Baca menghadirkan empat orang tetua membaca Kitab Barzanji. Orangtua itu saling bergilir membaca, kemudian menutup bacaan mereka dengan doa.
Sajakaa
Hari Jumat, Mama saya dan para istri berkumpul, mereka hendak melakukan Sajakaa.
Sajaka adalah ritual para istri awak perahu setiap hari Jumat untuk mendoakan suami-suami mereka yang tengah berlayar. Sajakaa biasanya dilakukan di rumah seorang tetua. Di Usuku, mama saya dan kawan-kawannya menuju rumah seorang tetua bernama Haji Salamu.
Para istri itu membawa serta soilo (daun sirih), eppu (kapur), wengka (pinang), rokok tembakau dan se-amplop uang lima ribuan yang mereka taruh di dalam piring berbungkus sapu tangan. Bahan-bahan itu adalah syarat ritual yang nanti diisi di Tobha Haji Salamu. Setelah molifo ( mengemas), mereka membawa bahan-bahan itu, beramai-ramai jalan kaki menuju rumah Haji Salamu. Sesampai di sana, mereka langsung duduk menghadap sang orang tua. Mama saya maju mendekat ke orang tua yang sudah mulai berkurang pendengarannya.
“Hajioo te anakoda nu Tujuan Hidup” kata mama saya dengan nada sedikit kencang.
“Ooo La Jamaludi?”
“Ooo“
Haji Salamu lalu mulai membaca doa. Orang tua itu memeriksa bahan-bahan terlebih dahulu, lalu kemudian mulai merapalkan doa-doa. Mama saya dan perempuan lain ikut menengadahkan tangan.
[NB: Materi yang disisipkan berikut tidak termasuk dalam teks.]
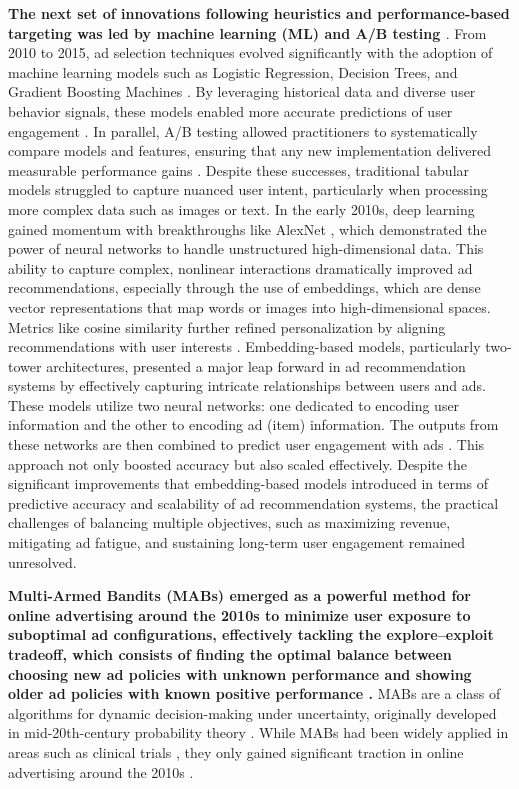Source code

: \documentclass[final]{anthology-ch}         %
\begin{document}
\textbf{The next set of innovations following heuristics and performance-based targeting was led by machine learning (ML) and A/B testing \cite{barajas2022online}}. From 2010 to 2015, ad selection techniques evolved significantly with the adoption of machine learning models such as Logistic Regression, Decision Trees, and Gradient Boosting Machines \cite{cui2015global}. By leveraging historical data and diverse user behavior signals, these models enabled more accurate predictions of user engagement \cite{cui2015global}. In parallel, A/B testing allowed practitioners to systematically compare models and features, ensuring that any new implementation delivered measurable performance gains \cite{barajas2022online}.
Despite these successes, traditional tabular models struggled to capture nuanced user intent, particularly when processing more complex data such as images or text. In the early 2010s, deep learning gained momentum with breakthroughs like AlexNet \cite{krizhevsky2012imagenet}, which demonstrated the power of neural networks to handle unstructured high-dimensional data. This ability to capture complex, nonlinear interactions dramatically improved ad recommendations, especially through the use of embeddings, which are dense vector representations that map words or images into high-dimensional spaces. Metrics like cosine similarity further refined personalization by aligning recommendations with user interests \cite{covington2016deep}. Embedding-based models, particularly two-tower architectures, presented a major leap forward in ad recommendation systems by effectively capturing intricate relationships between users and ads. These models utilize two neural networks: one dedicated to encoding user information and the other to encoding ad (item) information. The outputs from these networks are then combined to predict user engagement with ads \cite{vorotilov2023scaling}. This approach not only boosted accuracy but also scaled effectively. Despite the significant improvements that embedding-based models introduced in terms of predictive accuracy and scalability of ad recommendation systems, the practical challenges of balancing multiple objectives, such as maximizing revenue, mitigating ad fatigue, and sustaining long-term user engagement remained unresolved.  


\textbf{Multi-Armed Bandits (MABs) emerged as a powerful method for online advertising around the 2010s to minimize user exposure to suboptimal ad configurations, effectively tackling the explore–exploit tradeoff, which consists of finding the optimal balance between choosing new ad policies with unknown performance and showing older ad policies with known positive performance \cite{schwartz2017customer} \cite{burtini2015improving}.} MABs are a class of algorithms for dynamic decision-making under uncertainty, originally developed in mid-20th-century probability theory \cite{robbins1952sequential}. While MABs had been widely applied in areas such as clinical trials \cite{villar2015multi} \cite{thompson1933likelihood}, they only gained significant traction in online advertising around the 2010s \cite{schwartz2017customer}.  
\end{document}
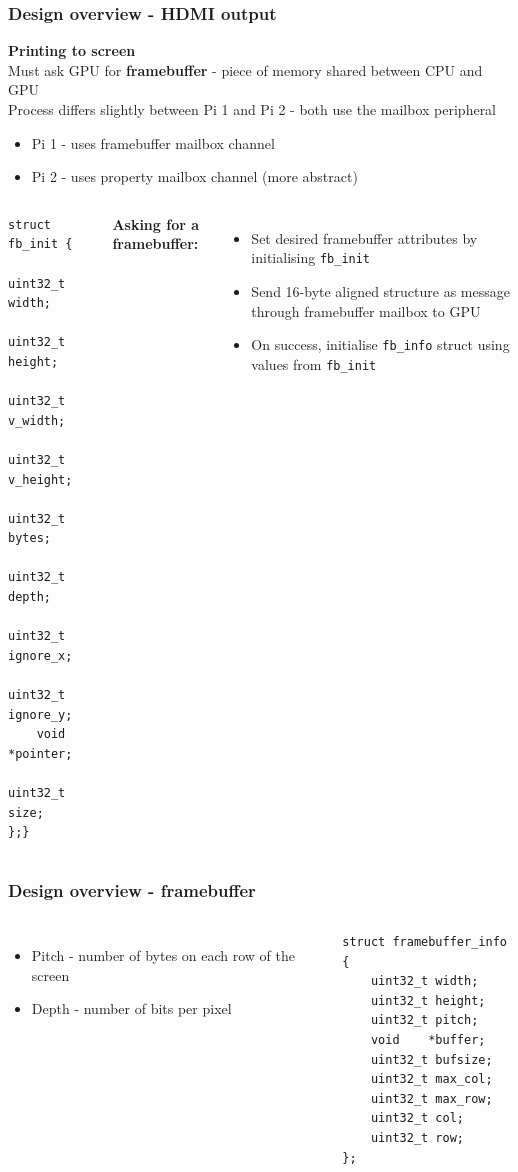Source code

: \documentclass[10pt]{beamer}
\newcommand{\code}[1]{\texttt{#1}}
\begin{document}
\begin{frame}[fragile]
    \frametitle{Design overview - HDMI output}

    \textbf{Printing to screen} \\
    Must ask GPU for \textbf{framebuffer} - piece of memory shared between CPU and GPU \\
    Process differs slightly between Pi 1 and Pi 2 - both use the mailbox peripheral
    \begin{itemize}
        \item Pi 1 - uses framebuffer mailbox channel
        \item Pi 2 - uses property mailbox channel (more abstract)
    \end{itemize}

    \begin{columns}
        \lstset{language=C,basicstyle=\ttfamily}
        \begin{lstlisting}
struct fb_init {
    uint32_t width;
    uint32_t height;
    uint32_t v_width;
    uint32_t v_height;
    uint32_t bytes;
    uint32_t depth;
    uint32_t ignore_x;
    uint32_t ignore_y;
    void    *pointer;
    uint32_t size;
};}
        \end{lstlisting}

        \textbf{Asking for a framebuffer:}
        \begin{itemize}
            \item Set desired framebuffer attributes by initialising \code{fb\_init}
            \item Send 16-byte aligned structure as message through framebuffer mailbox to GPU
            \item On success, initialise \code{fb\_info} struct using values from \code{fb\_init}
        \end{itemize}
    \end{columns}
\end{frame}

\begin{frame}[fragile]
    \frametitle{Design overview - framebuffer}
    \begin{columns}
        \begin{itemize}
            \item Pitch - number of bytes on each row of the screen
            \item Depth - number of bits per pixel
        \end{itemize}

        \lstset{language=C,basicstyle=\ttfamily}
        \begin{lstlisting}
struct framebuffer_info {
    uint32_t width;
    uint32_t height;
    uint32_t pitch;
    void    *buffer;
    uint32_t bufsize;
    uint32_t max_col;
    uint32_t max_row;
    uint32_t col;
    uint32_t row;
};
        \end{lstlisting}
    \end{columns}

\end{frame}
\end{document}
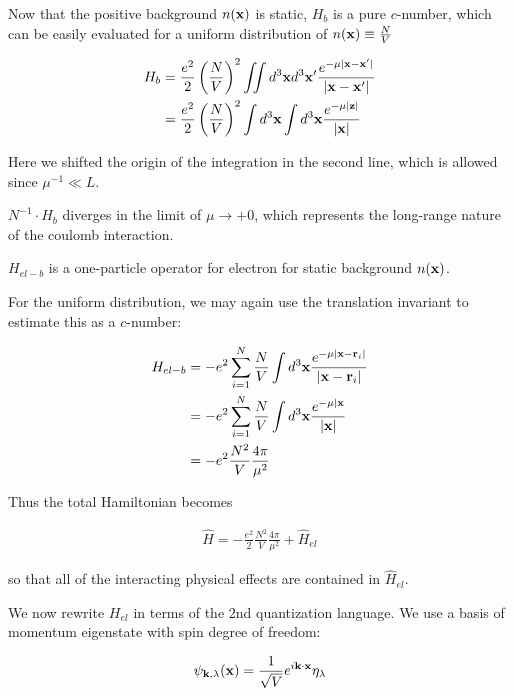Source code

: Now that the positive background $n(\bf x)$ is static, $H_b$ is a pure $c$-number, which can be easily evaluated for a uniform distribution of $n({\bf x})\equiv\frac{N}{V}$

\begin{align}
\begin{split}
H_b &=\frac{e^2}{2}\left(\frac{N}{V}\right)^2\iint d^3{\bf x}d^3{\bf x'}\frac{e^{-\mu|\bf x-x'|}}{|\bf x-x'|}\\
&=\frac{e^2}{2}\left(\frac{N}{V}\right)^2\int d^3{\bf x}\int d^3{\bf x}\frac{e^{-\mu|\bf z|}}{|\bf x|}
\end{split}
\end{align}%

Here we shifted the origin of the integration in the second line, which is allowed since $\mu^{-1}\ll L$. 

$N^{-1}\cdot H_b$ diverges in the limit of $\mu\to +0$, which represents the long-range nature of the coulomb interaction. 

$H_{el-b}$ is a one-particle operator for electron for static background $n({\bf x})$. 

For the uniform distribution, we may again use the translation invariant to estimate this as a $c$-number:

\begin{align}
\begin{split}
H_{el-b}&=-e^2\sum_{i=1}^N\frac{N}{V}\int d^3{\bf x}\frac{e^{-\mu|{\bf x-r}_i|}}{|{\bf x-r}_i|}\\
&=-e^2\sum_{i=1}^N\frac{N}{V}\int d^3{\bf x}\frac{e^{-\mu|{\bf x}}}{|{\bf x}|}\\
&=-e^2\frac{N^2}{V}\frac{4\pi}{\mu^2}
\end{split}
\end{align}

Thus the total Hamiltonian becomes 

\begin{align}\label{eq1.8.10}
\hat{H}=-\frac{e^2}{2}\frac{N^2}{V}\frac{4\pi}{\mu^2}+\hat{H}_{el}
\end{align}

so that all of the interacting physical effects are contained in $\hat{H}_{el}$. 

We now rewrite $H_{el}$ in terms of the $2$nd quantization language. We use a basis of momentum eigenstate with spin degree of freedom:

\[\psi_{{\bf k},\lambda}({\bf x})=\frac{1}{\sqrt{V}}e^{i\bf k\cdot x}\eta_\lambda \]


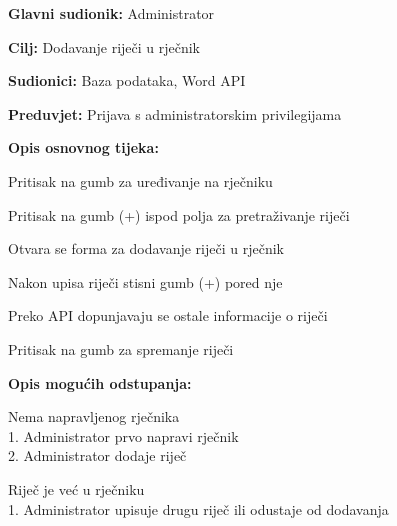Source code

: 					\noindent {}
					\begin{packed_item}
						\item \textbf{Glavni sudionik:} Administrator
						\item \textbf{Cilj:} Dodavanje riječi u rječnik
						\item \textbf{Sudionici:} Baza podataka, Word API
						\item \textbf{Preduvjet:} Prijava s administratorskim privilegijama
						\item \textbf{Opis osnovnog tijeka:}
						\begin{packed_enum}
							\item Pritisak na gumb za uređivanje na rječniku
							\item Pritisak na gumb (+) ispod polja za pretraživanje riječi
							\item Otvara se forma za dodavanje riječi u rječnik
							\item Nakon upisa riječi stisni gumb (+) pored nje
							\item Preko API dopunjavaju se ostale informacije o riječi
							\item Pritisak na gumb za spremanje riječi
						\end{packed_enum}
						\item \textbf{Opis mogućih odstupanja:}
						\begin{packed_item}
							\item [1.a] Nema napravljenog rječnika
							\\1. Administrator prvo napravi rječnik
							\\2. Administrator dodaje riječ
							\item [6.a] Riječ je već u rječniku
							\\1. Administrator upisuje drugu riječ ili odustaje od dodavanja
						\end{packed_item}
					\end{packed_item}

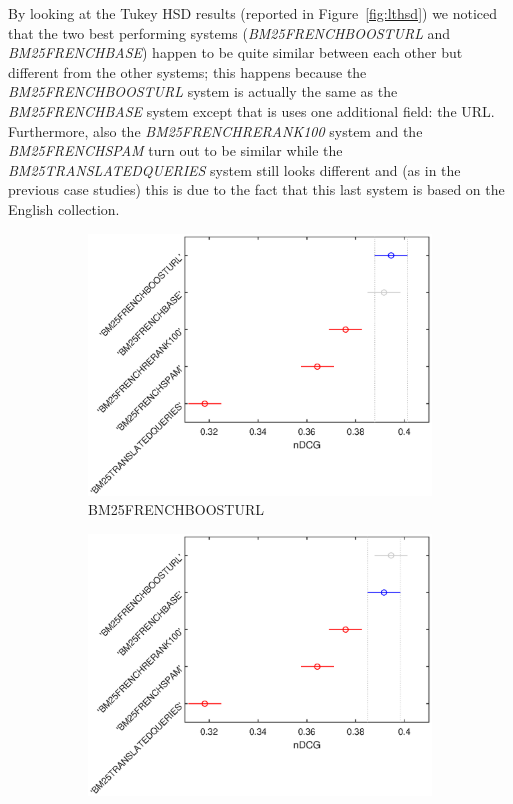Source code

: \par
By looking at the Tukey HSD results (reported in Figure~\ref{fig:lthsd}) we noticed that the two best performing systems (\textit{BM25FRENCHBOOSTURL} and \textit{BM25FRENCHBASE}) happen to be quite similar between each other but different from the other systems; this happens because the \textit{BM25FRENCHBOOSTURL} system is actually the same as the \textit{BM25FRENCHBASE} system except that is uses one additional field: the URL. Furthermore, also the \textit{BM25FRENCHRERANK100} system and the \textit{BM25FRENCHSPAM} turn out to be similar while the \textit{BM25TRANSLATEDQUERIES} system still looks different and (as in the previous case studies) this is due to the fact that this last system is based on the English collection.  
\begin{figure}[p]
     \centering
     \begin{subfigure}[b]{0.49\textwidth}
         \centering
         \includegraphics[width=\textwidth]{figure/longterm/tukeyhsd-1.eps}
         \caption{BM25FRENCHBOOSTURL}
         \label{fig:lthsd1}
     \end{subfigure}
     \hfill
     \begin{subfigure}[b]{0.49\textwidth}
         \centering
         \includegraphics[width=\textwidth]{figure/longterm/tukeyhsd-2.eps}

\end{subfigure}
\end{figure}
Rapalan harapan terbang ke langit.
“Leka kai te sura?” tawar Haji Salamu ke para istri pelayar usai berdoa.
“Ooo Haji,” jawab Mama saya.
Haji Salamu lantas meraba kitab Al Quran yang ada di depannya. Satu hembusan nafas, orang tua berambut putih itu melirihkan “Bismillah” sembari tangannya membuka Al Quran. Lembar yang terbuka itu kemudian ia baca surat yang tertera dan setelah itu ia mulai memaknai lantas memastikan lokasi perahu dan kabar Tujuan Hidup.
Ritual-ritual itu terus dilakukan hingga perahu kembali lagi ke kampung. Tahun 2000an itu karena mungkin memang masih kecil, saya belum begitu paham apa makna setiap aktivitas itu. Baru setelah tumbuh dewasa, sekarang, saya merefleksikan setiap kepingan kenangan itu dan saya pikir kegiatan doa-doa macam itu adalah bentuk-bentuk ketekunan adat dalam merawat kerinduan dan cinta para istri pelayar yang ditinggal hingga berbulan-bulan lamanya.
Inilah kemudian jawaban atas apa yang diresahkan oleh muda mudi saat ini, bahwa ketika mereka ditinggal suaminya merantau dan mereka merasa tersiksa -meskipun teknologi sudah begitu erat- mungkin karena mereka kehilangan spirit kerinduan yang sesungguhnya yang hanya ditemukan dalam ritual-ritual. Entahlah.
Setelah banyak perahu didok dan perlahan aktivitas berlayar menghilang di Usuku, saya kemudian menyadari tentang pentingnya membuat jejak catatan sebagai pengingat masa lalu.